▶ Work request:
The lines to extract run from the start of the records through the line with "雖然有部分圖表類型（如圓餅圖", both ends included; drop the pictures.

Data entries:
--------------------

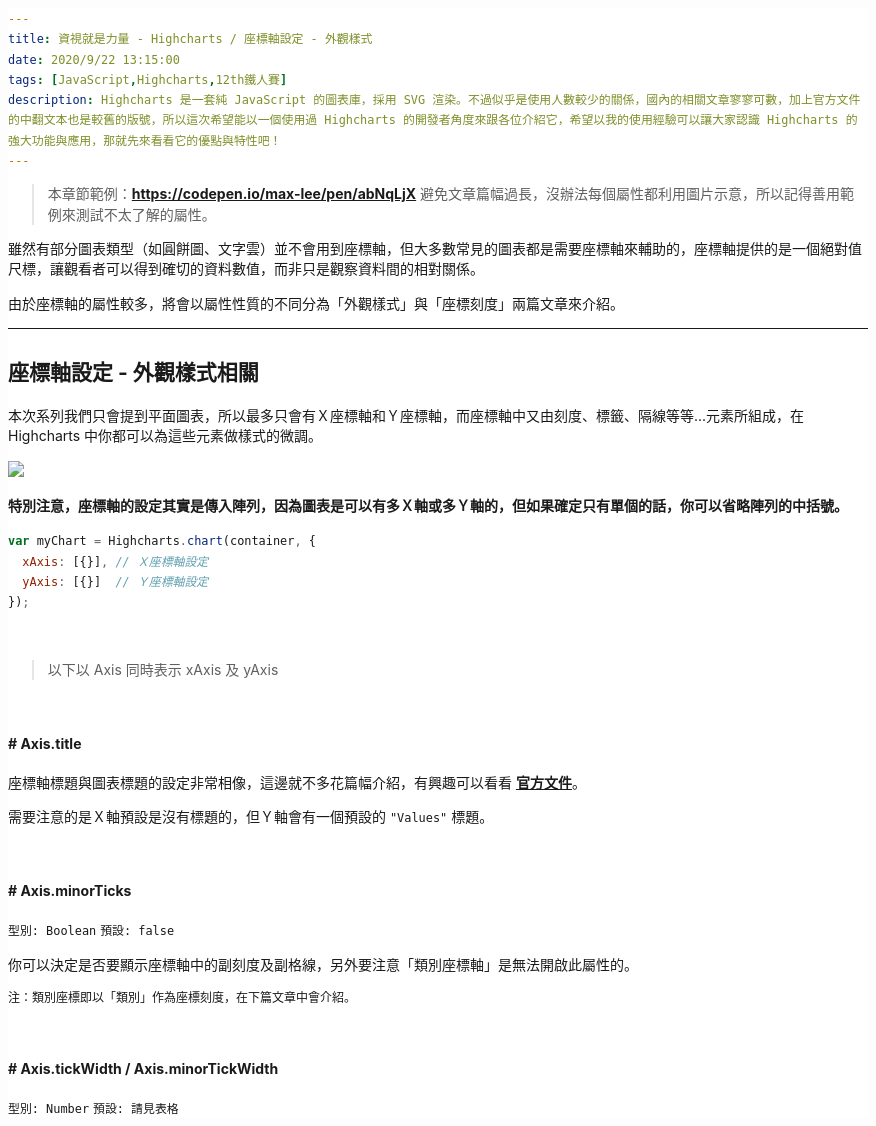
 ```yaml
---
title: 資視就是力量 - Highcharts / 座標軸設定 - 外觀樣式
date: 2020/9/22 13:15:00
tags: [JavaScript,Highcharts,12th鐵人賽]
description: Highcharts 是一套純 JavaScript 的圖表庫，採用 SVG 渲染。不過似乎是使用人數較少的關係，國內的相關文章寥寥可數，加上官方文件的中翻文本也是較舊的版號，所以這次希望能以一個使用過 Highcharts 的開發者角度來跟各位介紹它，希望以我的使用經驗可以讓大家認識 Highcharts 的強大功能與應用，那就先來看看它的優點與特性吧！
---
```


> 本章節範例：**https://codepen.io/max-lee/pen/abNqLjX**
> 避免文章篇幅過長，沒辦法每個屬性都利用圖片示意，所以記得善用範例來測試不太了解的屬性。

雖然有部分圖表類型（如圓餅圖、文字雲）並不會用到座標軸，但大多數常見的圖表都是需要座標軸來輔助的，座標軸提供的是一個絕對值尺標，讓觀看者可以得到確切的資料數值，而非只是觀察資料間的相對關係。

由於座標軸的屬性較多，將會以屬性性質的不同分為「外觀樣式」與「座標刻度」兩篇文章來介紹。

---

## 座標軸設定 - 外觀樣式相關

本次系列我們只會提到平面圖表，所以最多只會有Ｘ座標軸和Ｙ座標軸，而座標軸中又由刻度、標籤、隔線等等...元素所組成，在 Highcharts 中你都可以為這些元素做樣式的微調。

![](/img/content/highcharts-8/axis.png)

**特別注意，座標軸的設定其實是傳入陣列，因為圖表是可以有多Ｘ軸或多Ｙ軸的，但如果確定只有單個的話，你可以省略陣列的中括號。**

```javascript
var myChart = Highcharts.chart(container, {
  xAxis: [{}], // Ｘ座標軸設定
  yAxis: [{}]  // Ｙ座標軸設定
});
```

<br/>

> 以下以 Axis 同時表示 xAxis 及 yAxis

<br/>

#### # Axis.title

座標軸標題與圖表標題的設定非常相像，這邊就不多花篇幅介紹，有興趣可以看看 **[官方文件](https://api.highcharts.com/highcharts/xAxis.title)**。

需要注意的是Ｘ軸預設是沒有標題的，但Ｙ軸會有一個預設的 `"Values"` 標題。

<br/>

#### # Axis.minorTicks
`型別: Boolean` `預設: false`

你可以決定是否要顯示座標軸中的副刻度及副格線，另外要注意「類別座標軸」是無法開啟此屬性的。
<p style="font-size:12px; line-height:1.5;">注：類別座標即以「類別」作為座標刻度，在下篇文章中會介紹。</p>

<br/>

#### # Axis.tickWidth / Axis.minorTickWidth
`型別: Number` `預設: 請見表格`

--------------------

▶ Exercise response:
 ```yaml
---
title: 資視就是力量 - Highcharts / 座標軸設定 - 外觀樣式
date: 2020/9/22 13:15:00
tags: [JavaScript,Highcharts,12th鐵人賽]
description: Highcharts 是一套純 JavaScript 的圖表庫，採用 SVG 渲染。不過似乎是使用人數較少的關係，國內的相關文章寥寥可數，加上官方文件的中翻文本也是較舊的版號，所以這次希望能以一個使用過 Highcharts 的開發者角度來跟各位介紹它，希望以我的使用經驗可以讓大家認識 Highcharts 的強大功能與應用，那就先來看看它的優點與特性吧！
---
```


> 本章節範例：**https://codepen.io/max-lee/pen/abNqLjX**
> 避免文章篇幅過長，沒辦法每個屬性都利用圖片示意，所以記得善用範例來測試不太了解的屬性。

雖然有部分圖表類型（如圓餅圖、文字雲）並不會用到座標軸，但大多數常見的圖表都是需要座標軸來輔助的，座標軸提供的是一個絕對值尺標，讓觀看者可以得到確切的資料數值，而非只是觀察資料間的相對關係。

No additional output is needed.